━━━ Entries supplied ━━━

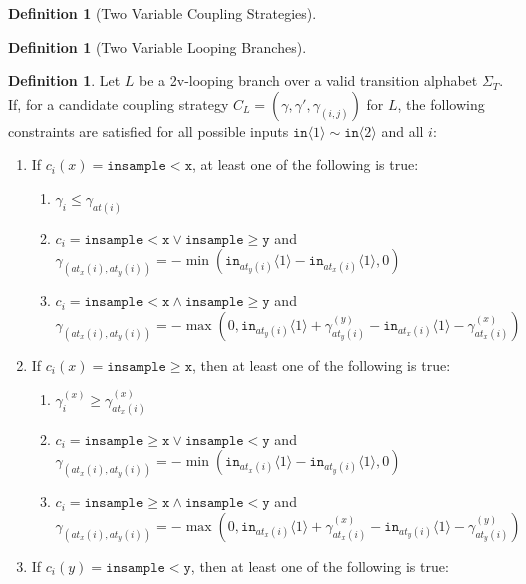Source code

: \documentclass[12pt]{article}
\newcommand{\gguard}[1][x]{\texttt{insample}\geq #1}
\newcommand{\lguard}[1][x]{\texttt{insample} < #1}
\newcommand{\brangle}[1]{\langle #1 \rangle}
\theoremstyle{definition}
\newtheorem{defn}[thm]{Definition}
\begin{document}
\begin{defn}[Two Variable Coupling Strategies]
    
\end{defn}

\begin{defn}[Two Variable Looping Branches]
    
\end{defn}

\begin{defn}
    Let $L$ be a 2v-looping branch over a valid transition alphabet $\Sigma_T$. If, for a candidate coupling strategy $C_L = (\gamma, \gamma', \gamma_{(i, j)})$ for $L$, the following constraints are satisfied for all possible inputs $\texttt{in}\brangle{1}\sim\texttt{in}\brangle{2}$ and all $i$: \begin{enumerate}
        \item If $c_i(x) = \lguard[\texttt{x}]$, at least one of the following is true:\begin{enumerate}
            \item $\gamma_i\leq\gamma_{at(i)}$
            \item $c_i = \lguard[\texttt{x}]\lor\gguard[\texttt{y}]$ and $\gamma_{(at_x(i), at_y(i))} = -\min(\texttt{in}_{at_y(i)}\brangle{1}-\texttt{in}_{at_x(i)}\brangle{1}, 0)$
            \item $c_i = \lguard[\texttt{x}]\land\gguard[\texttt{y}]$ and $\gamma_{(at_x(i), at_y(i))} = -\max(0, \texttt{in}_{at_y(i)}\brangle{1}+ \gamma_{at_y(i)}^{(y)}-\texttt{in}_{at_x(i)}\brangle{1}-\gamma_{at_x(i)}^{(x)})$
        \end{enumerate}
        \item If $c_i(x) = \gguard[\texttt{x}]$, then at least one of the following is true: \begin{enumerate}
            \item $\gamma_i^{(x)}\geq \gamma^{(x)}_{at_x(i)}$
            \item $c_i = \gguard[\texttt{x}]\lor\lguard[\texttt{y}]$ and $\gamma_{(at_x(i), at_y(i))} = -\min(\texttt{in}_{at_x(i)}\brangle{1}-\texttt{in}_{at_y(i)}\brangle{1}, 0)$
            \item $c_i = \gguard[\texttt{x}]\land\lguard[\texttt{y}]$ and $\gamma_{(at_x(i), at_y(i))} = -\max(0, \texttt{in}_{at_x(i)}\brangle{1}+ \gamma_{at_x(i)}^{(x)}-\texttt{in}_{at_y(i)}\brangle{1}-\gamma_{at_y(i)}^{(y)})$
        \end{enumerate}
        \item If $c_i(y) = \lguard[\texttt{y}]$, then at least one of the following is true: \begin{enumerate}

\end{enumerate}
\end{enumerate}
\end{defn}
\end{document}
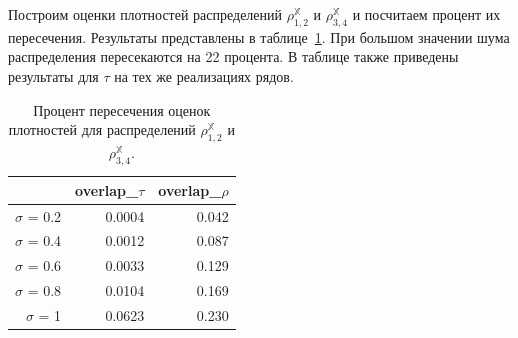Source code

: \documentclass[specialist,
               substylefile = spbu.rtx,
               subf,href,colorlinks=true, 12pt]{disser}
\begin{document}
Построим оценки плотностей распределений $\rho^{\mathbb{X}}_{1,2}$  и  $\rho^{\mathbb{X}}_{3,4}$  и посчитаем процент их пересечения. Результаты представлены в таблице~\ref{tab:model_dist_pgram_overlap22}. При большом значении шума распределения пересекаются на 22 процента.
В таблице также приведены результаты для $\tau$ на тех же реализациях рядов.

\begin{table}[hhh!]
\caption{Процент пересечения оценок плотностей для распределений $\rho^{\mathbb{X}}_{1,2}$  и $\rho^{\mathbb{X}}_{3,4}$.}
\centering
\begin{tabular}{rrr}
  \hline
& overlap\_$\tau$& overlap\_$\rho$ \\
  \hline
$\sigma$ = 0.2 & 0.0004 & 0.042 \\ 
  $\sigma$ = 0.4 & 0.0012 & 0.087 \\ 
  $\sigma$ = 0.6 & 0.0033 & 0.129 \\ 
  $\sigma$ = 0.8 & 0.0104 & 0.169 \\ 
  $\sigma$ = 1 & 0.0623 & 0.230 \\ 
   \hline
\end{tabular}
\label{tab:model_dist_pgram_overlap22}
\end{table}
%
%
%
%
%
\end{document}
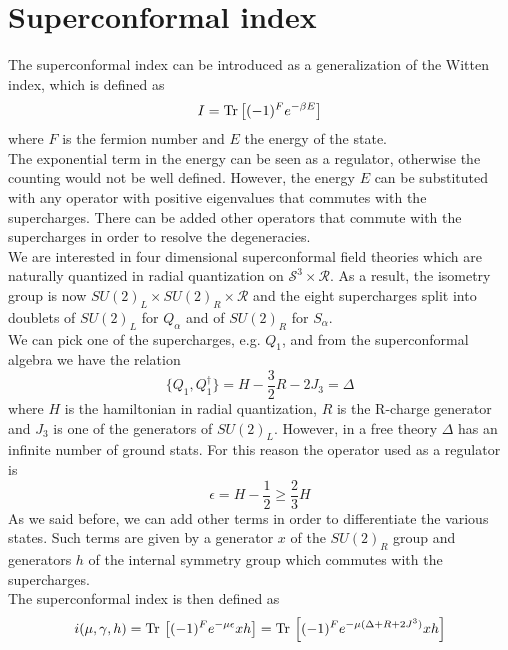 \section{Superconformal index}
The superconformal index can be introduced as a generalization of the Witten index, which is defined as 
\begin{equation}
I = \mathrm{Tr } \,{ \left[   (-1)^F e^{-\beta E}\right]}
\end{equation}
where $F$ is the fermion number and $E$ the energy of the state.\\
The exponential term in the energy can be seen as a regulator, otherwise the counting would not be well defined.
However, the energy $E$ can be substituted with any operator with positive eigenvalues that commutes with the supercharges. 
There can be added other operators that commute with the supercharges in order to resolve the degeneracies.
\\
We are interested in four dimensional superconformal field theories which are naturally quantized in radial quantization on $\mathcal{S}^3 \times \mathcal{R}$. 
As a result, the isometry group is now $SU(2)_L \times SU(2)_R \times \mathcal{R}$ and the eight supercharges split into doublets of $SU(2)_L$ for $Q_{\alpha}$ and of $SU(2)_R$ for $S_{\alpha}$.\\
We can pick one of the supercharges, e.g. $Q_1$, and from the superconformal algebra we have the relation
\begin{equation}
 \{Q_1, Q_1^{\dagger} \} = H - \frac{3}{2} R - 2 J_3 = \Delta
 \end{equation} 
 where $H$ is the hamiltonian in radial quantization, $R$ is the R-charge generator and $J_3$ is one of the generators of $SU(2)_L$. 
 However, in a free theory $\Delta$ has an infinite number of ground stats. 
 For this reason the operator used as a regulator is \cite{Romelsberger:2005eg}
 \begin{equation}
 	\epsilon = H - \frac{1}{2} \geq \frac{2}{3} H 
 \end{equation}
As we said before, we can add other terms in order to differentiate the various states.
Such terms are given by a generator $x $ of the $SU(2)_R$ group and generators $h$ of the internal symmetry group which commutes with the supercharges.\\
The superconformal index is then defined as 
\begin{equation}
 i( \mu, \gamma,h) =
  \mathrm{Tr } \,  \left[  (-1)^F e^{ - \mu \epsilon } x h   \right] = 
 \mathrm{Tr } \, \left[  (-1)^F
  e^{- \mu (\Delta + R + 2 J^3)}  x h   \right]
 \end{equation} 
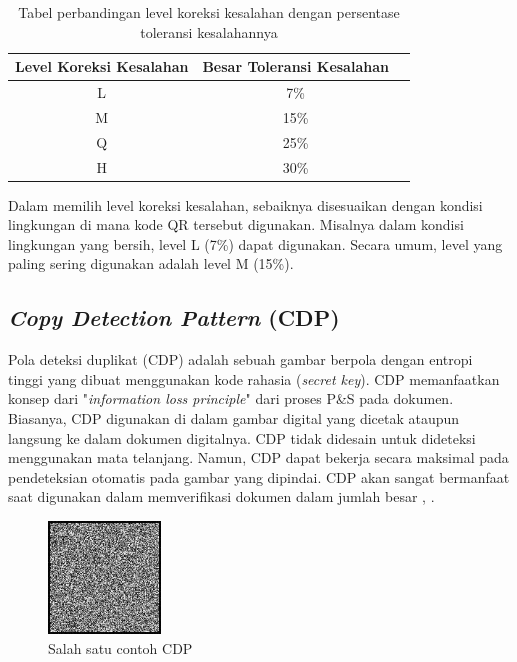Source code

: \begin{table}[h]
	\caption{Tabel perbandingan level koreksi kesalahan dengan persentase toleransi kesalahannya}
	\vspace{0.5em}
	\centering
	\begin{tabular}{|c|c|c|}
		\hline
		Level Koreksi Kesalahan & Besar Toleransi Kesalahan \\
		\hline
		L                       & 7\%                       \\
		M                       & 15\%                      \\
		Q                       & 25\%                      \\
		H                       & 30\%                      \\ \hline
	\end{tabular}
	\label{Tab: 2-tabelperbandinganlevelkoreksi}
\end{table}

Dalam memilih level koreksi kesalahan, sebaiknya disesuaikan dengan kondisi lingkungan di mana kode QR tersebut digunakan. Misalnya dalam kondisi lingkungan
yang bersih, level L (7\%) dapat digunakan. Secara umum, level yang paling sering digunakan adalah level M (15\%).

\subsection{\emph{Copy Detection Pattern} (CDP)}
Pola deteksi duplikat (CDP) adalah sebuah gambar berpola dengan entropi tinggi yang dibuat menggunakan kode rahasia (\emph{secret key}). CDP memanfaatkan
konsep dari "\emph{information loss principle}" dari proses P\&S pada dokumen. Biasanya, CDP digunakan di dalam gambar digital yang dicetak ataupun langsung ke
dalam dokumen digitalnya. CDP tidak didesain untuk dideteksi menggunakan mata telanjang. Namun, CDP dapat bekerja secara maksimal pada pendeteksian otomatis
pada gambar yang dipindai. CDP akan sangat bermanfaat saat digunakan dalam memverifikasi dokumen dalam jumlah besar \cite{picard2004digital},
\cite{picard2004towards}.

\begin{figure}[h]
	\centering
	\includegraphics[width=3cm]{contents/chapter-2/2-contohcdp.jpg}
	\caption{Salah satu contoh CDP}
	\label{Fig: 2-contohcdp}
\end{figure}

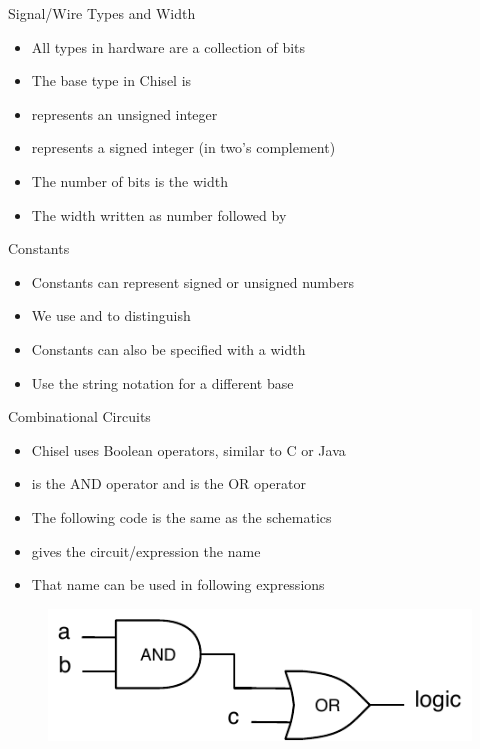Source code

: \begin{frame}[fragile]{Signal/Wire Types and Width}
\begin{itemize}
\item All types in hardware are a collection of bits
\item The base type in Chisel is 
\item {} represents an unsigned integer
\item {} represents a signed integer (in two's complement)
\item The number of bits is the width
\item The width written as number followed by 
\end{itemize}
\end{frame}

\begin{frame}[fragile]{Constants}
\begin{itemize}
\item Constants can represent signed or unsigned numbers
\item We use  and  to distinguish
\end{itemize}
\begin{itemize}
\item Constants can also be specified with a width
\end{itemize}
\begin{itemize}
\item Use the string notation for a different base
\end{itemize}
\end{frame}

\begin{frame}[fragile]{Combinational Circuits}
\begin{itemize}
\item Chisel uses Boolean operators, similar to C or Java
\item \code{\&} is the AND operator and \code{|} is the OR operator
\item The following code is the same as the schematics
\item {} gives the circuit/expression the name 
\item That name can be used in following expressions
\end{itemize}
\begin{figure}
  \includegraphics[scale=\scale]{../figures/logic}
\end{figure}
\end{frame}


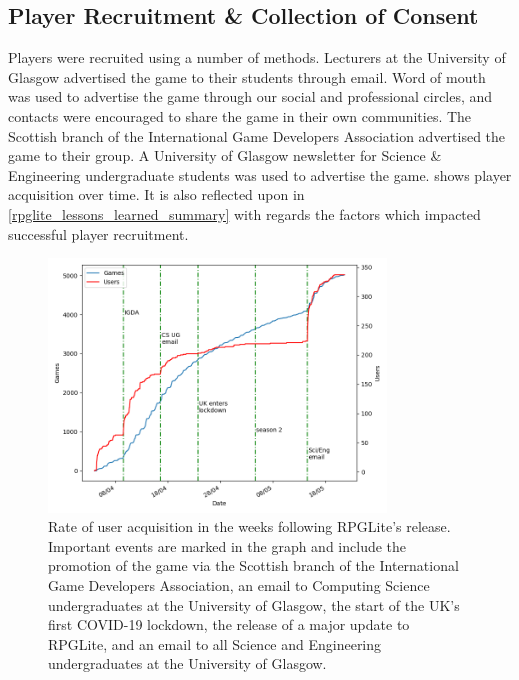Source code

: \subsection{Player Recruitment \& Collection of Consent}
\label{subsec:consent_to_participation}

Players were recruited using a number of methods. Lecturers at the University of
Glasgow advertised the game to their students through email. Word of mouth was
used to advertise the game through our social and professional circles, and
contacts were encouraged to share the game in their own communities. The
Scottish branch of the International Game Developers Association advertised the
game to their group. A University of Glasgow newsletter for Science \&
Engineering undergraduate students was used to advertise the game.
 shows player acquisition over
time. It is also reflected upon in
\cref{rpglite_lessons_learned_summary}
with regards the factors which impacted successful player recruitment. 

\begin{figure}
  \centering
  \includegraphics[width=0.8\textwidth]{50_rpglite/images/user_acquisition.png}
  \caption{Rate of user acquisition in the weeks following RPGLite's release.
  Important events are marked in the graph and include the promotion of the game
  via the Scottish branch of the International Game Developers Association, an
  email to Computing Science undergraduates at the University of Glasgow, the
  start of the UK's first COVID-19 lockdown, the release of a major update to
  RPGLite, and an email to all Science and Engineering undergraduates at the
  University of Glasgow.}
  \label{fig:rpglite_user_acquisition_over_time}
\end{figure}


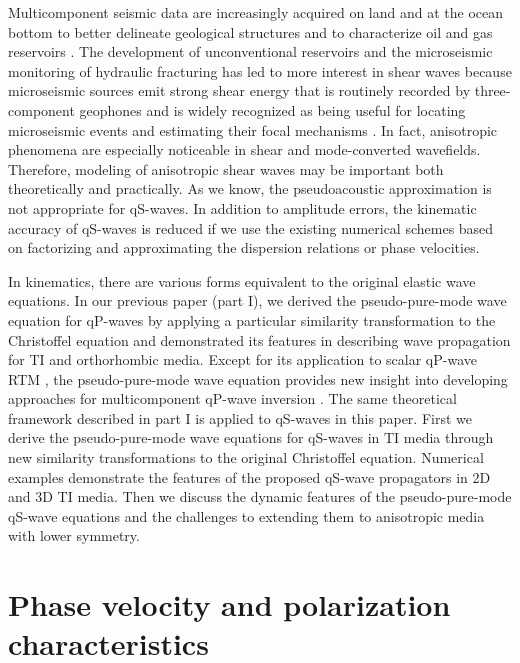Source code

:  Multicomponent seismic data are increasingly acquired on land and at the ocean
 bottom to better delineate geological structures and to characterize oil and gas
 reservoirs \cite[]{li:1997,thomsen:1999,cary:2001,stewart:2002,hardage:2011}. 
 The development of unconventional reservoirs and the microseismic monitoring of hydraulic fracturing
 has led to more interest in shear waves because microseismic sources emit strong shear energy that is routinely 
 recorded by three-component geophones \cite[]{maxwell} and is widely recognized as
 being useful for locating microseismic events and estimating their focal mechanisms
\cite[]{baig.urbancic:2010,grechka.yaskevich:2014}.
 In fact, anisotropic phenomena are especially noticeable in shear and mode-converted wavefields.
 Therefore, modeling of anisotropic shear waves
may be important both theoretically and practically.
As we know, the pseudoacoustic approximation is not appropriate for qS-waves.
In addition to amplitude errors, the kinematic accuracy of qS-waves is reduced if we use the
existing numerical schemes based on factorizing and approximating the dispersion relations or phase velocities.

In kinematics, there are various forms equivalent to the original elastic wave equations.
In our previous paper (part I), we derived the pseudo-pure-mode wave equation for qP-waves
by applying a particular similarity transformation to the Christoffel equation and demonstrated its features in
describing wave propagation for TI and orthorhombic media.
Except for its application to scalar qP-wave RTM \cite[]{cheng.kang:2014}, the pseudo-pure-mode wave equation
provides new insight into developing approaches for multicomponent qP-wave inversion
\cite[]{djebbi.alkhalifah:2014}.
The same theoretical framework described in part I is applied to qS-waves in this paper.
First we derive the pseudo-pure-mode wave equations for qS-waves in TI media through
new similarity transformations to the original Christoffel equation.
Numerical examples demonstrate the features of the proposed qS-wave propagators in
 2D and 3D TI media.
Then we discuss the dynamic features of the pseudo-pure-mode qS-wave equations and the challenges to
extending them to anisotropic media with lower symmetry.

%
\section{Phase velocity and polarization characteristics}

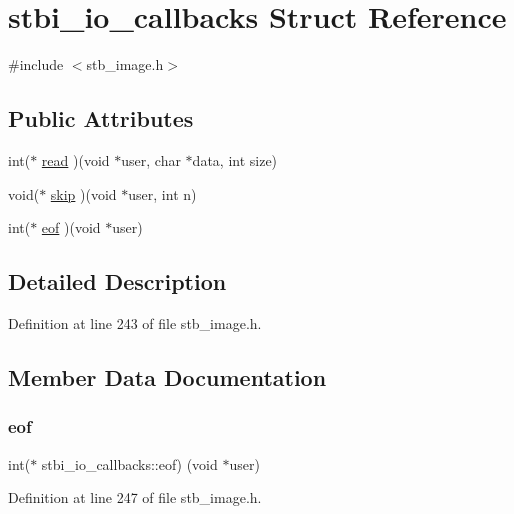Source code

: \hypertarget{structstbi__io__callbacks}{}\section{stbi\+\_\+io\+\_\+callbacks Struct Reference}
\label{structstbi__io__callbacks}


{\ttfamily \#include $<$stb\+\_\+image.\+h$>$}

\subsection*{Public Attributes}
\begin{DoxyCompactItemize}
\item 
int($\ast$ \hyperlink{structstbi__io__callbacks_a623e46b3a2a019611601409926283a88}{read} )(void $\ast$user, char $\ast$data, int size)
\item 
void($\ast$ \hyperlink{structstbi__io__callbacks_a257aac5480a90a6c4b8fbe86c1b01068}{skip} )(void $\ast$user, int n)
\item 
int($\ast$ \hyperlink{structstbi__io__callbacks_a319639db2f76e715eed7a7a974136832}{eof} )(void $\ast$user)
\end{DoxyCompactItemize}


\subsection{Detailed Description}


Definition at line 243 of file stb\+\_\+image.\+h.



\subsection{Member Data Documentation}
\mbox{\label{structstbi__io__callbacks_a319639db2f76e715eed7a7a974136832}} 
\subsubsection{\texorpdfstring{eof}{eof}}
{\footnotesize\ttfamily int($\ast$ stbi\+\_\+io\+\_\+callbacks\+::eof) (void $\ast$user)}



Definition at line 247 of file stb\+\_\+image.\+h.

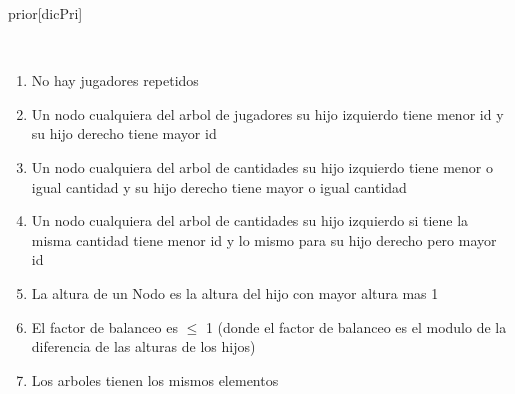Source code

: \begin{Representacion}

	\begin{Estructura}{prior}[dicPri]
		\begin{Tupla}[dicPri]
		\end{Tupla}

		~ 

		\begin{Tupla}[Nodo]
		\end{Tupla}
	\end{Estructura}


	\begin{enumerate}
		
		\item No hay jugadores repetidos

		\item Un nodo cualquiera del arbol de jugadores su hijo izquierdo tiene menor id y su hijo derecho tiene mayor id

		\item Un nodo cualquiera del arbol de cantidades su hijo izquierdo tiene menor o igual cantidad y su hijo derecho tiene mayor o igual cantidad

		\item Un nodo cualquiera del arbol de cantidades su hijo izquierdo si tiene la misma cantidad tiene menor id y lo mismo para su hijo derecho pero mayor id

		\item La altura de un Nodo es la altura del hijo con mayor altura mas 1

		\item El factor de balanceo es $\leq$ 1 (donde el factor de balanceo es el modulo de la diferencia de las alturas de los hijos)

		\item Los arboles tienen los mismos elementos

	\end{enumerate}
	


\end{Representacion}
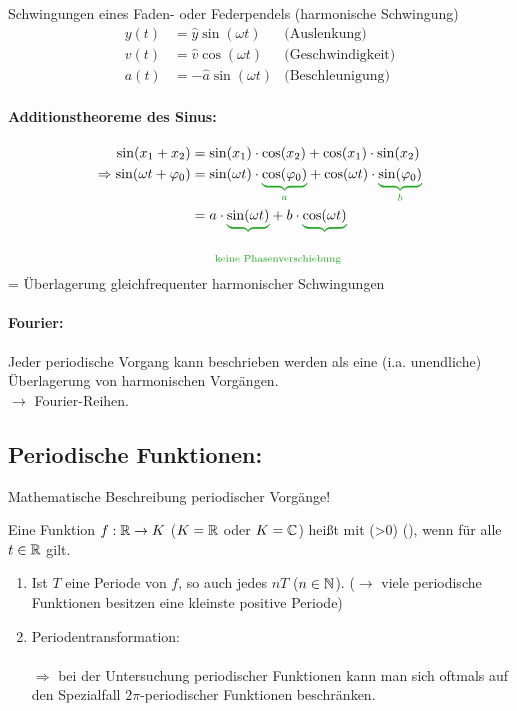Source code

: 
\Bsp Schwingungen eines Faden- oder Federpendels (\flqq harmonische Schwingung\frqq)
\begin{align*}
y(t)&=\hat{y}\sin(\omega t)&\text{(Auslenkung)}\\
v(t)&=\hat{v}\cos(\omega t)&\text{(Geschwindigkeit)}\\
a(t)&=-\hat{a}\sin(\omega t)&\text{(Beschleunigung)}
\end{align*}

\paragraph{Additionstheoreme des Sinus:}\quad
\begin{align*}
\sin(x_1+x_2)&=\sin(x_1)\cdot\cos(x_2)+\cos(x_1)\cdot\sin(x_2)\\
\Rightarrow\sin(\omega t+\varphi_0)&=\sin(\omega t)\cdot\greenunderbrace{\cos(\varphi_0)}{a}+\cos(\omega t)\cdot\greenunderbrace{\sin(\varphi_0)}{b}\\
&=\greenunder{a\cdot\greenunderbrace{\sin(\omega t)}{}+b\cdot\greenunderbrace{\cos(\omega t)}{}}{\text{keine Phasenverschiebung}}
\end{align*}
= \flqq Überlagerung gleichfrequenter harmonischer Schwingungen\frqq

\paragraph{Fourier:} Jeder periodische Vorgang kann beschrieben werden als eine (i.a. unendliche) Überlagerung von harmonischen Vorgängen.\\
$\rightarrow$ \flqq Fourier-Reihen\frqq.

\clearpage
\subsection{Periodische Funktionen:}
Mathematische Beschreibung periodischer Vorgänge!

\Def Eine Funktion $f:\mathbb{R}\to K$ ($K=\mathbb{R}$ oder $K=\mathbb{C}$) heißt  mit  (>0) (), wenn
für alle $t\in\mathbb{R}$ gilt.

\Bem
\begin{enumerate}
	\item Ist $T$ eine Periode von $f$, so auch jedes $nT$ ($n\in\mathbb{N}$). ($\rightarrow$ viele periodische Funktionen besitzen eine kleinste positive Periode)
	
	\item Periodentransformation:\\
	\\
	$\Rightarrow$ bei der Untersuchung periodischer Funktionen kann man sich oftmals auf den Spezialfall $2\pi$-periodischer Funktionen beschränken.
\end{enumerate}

━━━

Assignment ->
When a line in the material includes the word "Variable", copy it out.

Exercise result ->
\begin{defn}[Two Variable Coupling Strategies]
\begin{defn}[Two Variable Looping Branches]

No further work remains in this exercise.